• [PROBLEM REQUIREMENTS]: Could you find every line in the records below that contains the word "begin" and copy it?

(EXTRACTED ENTRIES Opens)

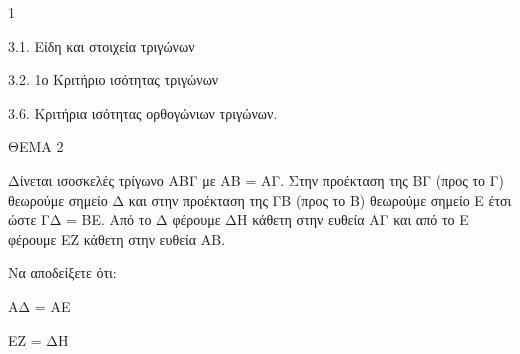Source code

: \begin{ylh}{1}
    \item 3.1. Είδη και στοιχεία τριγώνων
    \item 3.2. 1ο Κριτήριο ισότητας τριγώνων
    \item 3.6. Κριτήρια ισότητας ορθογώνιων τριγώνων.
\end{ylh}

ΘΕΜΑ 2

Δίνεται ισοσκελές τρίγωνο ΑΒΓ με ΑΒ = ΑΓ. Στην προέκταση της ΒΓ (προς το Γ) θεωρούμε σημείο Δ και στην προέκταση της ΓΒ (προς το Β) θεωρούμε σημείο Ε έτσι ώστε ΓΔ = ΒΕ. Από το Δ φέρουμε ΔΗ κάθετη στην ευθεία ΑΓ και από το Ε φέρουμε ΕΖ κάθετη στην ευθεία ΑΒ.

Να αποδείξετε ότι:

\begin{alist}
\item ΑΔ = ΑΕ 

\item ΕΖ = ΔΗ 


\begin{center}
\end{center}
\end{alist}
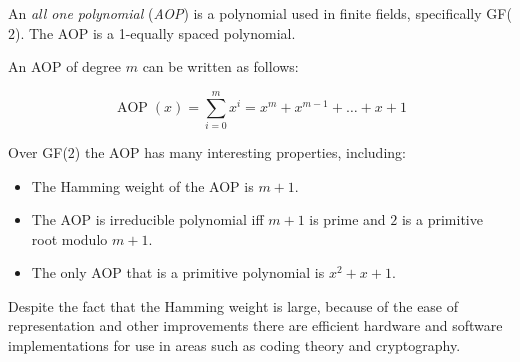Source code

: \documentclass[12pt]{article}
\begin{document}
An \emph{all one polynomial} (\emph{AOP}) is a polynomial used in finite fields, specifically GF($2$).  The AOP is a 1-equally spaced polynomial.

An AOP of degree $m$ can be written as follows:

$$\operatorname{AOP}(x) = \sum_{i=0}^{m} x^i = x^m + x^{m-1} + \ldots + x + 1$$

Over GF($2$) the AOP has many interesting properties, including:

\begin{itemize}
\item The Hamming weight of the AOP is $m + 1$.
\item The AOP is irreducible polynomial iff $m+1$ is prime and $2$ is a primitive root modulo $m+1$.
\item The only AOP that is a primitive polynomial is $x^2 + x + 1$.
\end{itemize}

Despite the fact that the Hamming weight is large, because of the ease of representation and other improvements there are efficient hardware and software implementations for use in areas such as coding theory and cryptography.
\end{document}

(EXTRACTED ENTRIES Closes)
(EXTRACTED ENTRIES Opens)

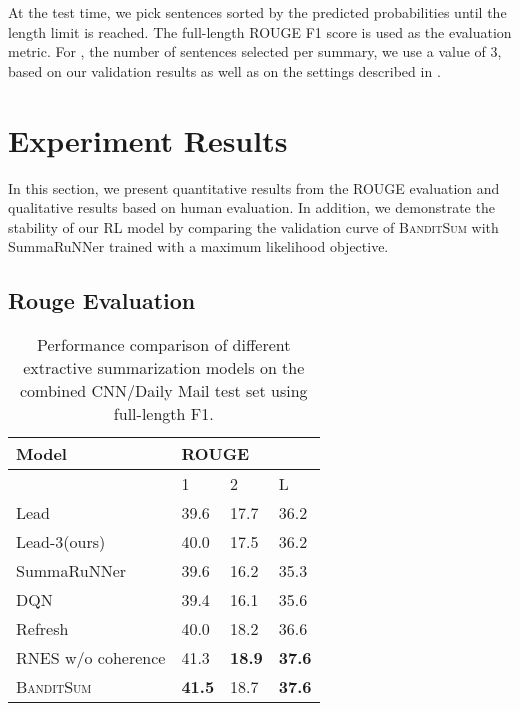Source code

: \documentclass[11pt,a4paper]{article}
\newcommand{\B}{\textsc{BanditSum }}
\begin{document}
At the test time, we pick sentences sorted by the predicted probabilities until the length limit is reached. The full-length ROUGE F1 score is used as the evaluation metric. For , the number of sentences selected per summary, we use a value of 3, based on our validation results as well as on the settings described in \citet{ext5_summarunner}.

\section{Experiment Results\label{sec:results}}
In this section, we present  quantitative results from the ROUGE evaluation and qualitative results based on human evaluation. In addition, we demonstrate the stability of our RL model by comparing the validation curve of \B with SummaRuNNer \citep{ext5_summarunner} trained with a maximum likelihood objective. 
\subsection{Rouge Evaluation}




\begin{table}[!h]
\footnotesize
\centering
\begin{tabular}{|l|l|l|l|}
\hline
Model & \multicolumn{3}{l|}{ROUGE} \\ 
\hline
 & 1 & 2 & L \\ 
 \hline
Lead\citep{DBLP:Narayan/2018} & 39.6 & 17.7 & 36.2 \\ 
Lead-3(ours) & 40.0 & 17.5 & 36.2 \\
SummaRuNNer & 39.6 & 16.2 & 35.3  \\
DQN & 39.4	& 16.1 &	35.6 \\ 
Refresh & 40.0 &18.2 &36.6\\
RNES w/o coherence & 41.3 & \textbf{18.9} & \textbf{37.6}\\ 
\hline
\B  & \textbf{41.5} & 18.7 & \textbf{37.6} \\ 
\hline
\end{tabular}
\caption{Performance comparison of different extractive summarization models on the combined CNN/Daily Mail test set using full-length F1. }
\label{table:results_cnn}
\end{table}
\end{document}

(EXTRACTED ENTRIES Closes)

• [WRITTEN ANSWER]:
: \begin{ylh}{1}
\begin{alist}
\begin{center}
\begin{document}
\begin{itemize}
\begin{document}
\begin{table}[!h]
\begin{tabular}{|l|l|l|l|}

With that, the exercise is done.